Below are the records. Gather each line that holds "given".

Supplied material =>
___

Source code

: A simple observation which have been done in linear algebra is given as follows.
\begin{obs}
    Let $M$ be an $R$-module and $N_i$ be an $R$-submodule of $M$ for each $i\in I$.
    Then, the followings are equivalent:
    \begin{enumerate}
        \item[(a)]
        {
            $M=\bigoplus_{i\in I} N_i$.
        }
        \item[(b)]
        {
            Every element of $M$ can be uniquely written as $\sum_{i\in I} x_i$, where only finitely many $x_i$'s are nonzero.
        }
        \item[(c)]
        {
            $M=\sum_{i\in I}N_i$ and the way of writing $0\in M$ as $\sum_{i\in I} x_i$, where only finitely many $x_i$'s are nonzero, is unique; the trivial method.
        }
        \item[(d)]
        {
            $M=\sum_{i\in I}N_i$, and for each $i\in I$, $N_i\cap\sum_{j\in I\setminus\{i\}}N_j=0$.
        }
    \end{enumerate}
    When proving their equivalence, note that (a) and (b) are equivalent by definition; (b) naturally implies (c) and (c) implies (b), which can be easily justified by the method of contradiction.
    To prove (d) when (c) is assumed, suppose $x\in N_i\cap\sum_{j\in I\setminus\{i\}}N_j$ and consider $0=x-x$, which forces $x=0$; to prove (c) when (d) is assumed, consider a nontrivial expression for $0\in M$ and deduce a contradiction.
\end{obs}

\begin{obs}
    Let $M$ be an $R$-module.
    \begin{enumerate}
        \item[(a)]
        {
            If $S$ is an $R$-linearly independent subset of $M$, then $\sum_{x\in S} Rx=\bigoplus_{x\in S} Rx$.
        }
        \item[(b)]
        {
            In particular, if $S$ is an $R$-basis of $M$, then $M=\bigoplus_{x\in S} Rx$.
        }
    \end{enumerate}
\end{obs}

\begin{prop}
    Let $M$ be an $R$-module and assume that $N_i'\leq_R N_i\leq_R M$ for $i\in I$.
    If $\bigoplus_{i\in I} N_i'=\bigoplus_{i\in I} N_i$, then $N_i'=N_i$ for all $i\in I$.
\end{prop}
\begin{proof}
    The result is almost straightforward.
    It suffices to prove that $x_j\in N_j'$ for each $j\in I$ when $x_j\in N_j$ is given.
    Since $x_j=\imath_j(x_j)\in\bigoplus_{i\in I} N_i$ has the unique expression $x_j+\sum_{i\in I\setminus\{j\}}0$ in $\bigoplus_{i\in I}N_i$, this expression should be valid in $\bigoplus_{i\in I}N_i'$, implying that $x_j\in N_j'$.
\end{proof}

___

Solved exercise =>
: A simple observation which have been done in linear algebra is given as follows.
    It suffices to prove that $x_j\in N_j'$ for each $j\in I$ when $x_j\in N_j$ is given.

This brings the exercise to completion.